(Stored dataset items)
------------------------------------------------------------------------
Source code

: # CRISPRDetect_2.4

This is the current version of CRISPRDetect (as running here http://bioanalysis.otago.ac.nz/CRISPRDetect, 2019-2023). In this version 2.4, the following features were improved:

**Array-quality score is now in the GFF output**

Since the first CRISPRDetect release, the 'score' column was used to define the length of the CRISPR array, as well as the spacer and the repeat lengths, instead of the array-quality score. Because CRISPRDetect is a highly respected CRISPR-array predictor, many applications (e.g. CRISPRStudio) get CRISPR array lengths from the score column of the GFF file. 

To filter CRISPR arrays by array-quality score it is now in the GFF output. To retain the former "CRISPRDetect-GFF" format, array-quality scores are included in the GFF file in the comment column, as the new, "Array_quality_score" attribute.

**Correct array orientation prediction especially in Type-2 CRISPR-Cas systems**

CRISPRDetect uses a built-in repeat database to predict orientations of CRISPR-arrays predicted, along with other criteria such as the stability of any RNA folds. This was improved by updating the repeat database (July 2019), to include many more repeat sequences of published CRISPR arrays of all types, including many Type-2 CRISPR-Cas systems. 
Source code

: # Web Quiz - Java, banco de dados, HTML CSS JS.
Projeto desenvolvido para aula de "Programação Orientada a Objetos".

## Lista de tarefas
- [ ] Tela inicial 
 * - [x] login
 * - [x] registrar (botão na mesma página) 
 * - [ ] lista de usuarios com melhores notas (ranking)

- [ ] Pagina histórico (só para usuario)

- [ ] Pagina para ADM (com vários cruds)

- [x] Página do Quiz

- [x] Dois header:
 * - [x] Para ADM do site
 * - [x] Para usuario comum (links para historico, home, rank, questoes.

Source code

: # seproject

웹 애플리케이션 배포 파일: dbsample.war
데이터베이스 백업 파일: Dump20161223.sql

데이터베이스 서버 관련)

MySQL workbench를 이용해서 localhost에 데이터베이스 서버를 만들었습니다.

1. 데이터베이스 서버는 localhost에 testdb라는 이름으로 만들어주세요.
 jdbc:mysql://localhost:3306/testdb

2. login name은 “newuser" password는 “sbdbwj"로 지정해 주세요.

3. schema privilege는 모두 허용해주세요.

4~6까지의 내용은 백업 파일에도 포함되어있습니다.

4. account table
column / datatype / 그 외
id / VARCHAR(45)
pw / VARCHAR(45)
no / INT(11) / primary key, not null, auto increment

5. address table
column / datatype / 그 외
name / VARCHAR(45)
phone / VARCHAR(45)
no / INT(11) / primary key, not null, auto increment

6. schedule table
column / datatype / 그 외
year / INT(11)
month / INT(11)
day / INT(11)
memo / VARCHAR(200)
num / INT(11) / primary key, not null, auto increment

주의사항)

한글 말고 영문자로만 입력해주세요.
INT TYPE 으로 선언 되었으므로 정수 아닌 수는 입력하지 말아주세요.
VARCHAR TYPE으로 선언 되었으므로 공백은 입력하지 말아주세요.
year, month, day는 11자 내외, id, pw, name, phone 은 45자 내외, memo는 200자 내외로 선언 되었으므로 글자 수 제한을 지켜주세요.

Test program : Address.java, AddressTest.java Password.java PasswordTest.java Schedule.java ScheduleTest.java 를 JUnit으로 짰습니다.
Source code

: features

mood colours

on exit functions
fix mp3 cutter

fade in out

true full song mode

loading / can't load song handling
------------------------------------------------------------------------
PROBLEM DESCRIPTION
The records above must be retyped in full, exactly as written.

ANSWER FOR THIS EXERCISE
Source code

: # CRISPRDetect_2.4

This is the current version of CRISPRDetect (as running here http://bioanalysis.otago.ac.nz/CRISPRDetect, 2019-2023). In this version 2.4, the following features were improved:

**Array-quality score is now in the GFF output**

Since the first CRISPRDetect release, the 'score' column was used to define the length of the CRISPR array, as well as the spacer and the repeat lengths, instead of the array-quality score. Because CRISPRDetect is a highly respected CRISPR-array predictor, many applications (e.g. CRISPRStudio) get CRISPR array lengths from the score column of the GFF file. 

To filter CRISPR arrays by array-quality score it is now in the GFF output. To retain the former "CRISPRDetect-GFF" format, array-quality scores are included in the GFF file in the comment column, as the new, "Array_quality_score" attribute.

**Correct array orientation prediction especially in Type-2 CRISPR-Cas systems**

CRISPRDetect uses a built-in repeat database to predict orientations of CRISPR-arrays predicted, along with other criteria such as the stability of any RNA folds. This was improved by updating the repeat database (July 2019), to include many more repeat sequences of published CRISPR arrays of all types, including many Type-2 CRISPR-Cas systems. 
Source code

: # Web Quiz - Java, banco de dados, HTML CSS JS.
Projeto desenvolvido para aula de "Programação Orientada a Objetos".

## Lista de tarefas
- [ ] Tela inicial 
 * - [x] login
 * - [x] registrar (botão na mesma página) 
 * - [ ] lista de usuarios com melhores notas (ranking)

- [ ] Pagina histórico (só para usuario)

- [ ] Pagina para ADM (com vários cruds)

- [x] Página do Quiz

- [x] Dois header:
 * - [x] Para ADM do site
 * - [x] Para usuario comum (links para historico, home, rank, questoes.

Source code

: # seproject

웹 애플리케이션 배포 파일: dbsample.war
데이터베이스 백업 파일: Dump20161223.sql

데이터베이스 서버 관련)

MySQL workbench를 이용해서 localhost에 데이터베이스 서버를 만들었습니다.

1. 데이터베이스 서버는 localhost에 testdb라는 이름으로 만들어주세요.
 jdbc:mysql://localhost:3306/testdb

2. login name은 “newuser" password는 “sbdbwj"로 지정해 주세요.

3. schema privilege는 모두 허용해주세요.

4~6까지의 내용은 백업 파일에도 포함되어있습니다.

4. account table
column / datatype / 그 외
id / VARCHAR(45)
pw / VARCHAR(45)
no / INT(11) / primary key, not null, auto increment

5. address table
column / datatype / 그 외
name / VARCHAR(45)
phone / VARCHAR(45)
no / INT(11) / primary key, not null, auto increment

6. schedule table
column / datatype / 그 외
year / INT(11)
month / INT(11)
day / INT(11)
memo / VARCHAR(200)
num / INT(11) / primary key, not null, auto increment

주의사항)

한글 말고 영문자로만 입력해주세요.
INT TYPE 으로 선언 되었으므로 정수 아닌 수는 입력하지 말아주세요.
VARCHAR TYPE으로 선언 되었으므로 공백은 입력하지 말아주세요.
year, month, day는 11자 내외, id, pw, name, phone 은 45자 내외, memo는 200자 내외로 선언 되었으므로 글자 수 제한을 지켜주세요.

Test program : Address.java, AddressTest.java Password.java PasswordTest.java Schedule.java ScheduleTest.java 를 JUnit으로 짰습니다.
Source code

: features

mood colours

on exit functions
fix mp3 cutter

fade in out

true full song mode

loading / can't load song handling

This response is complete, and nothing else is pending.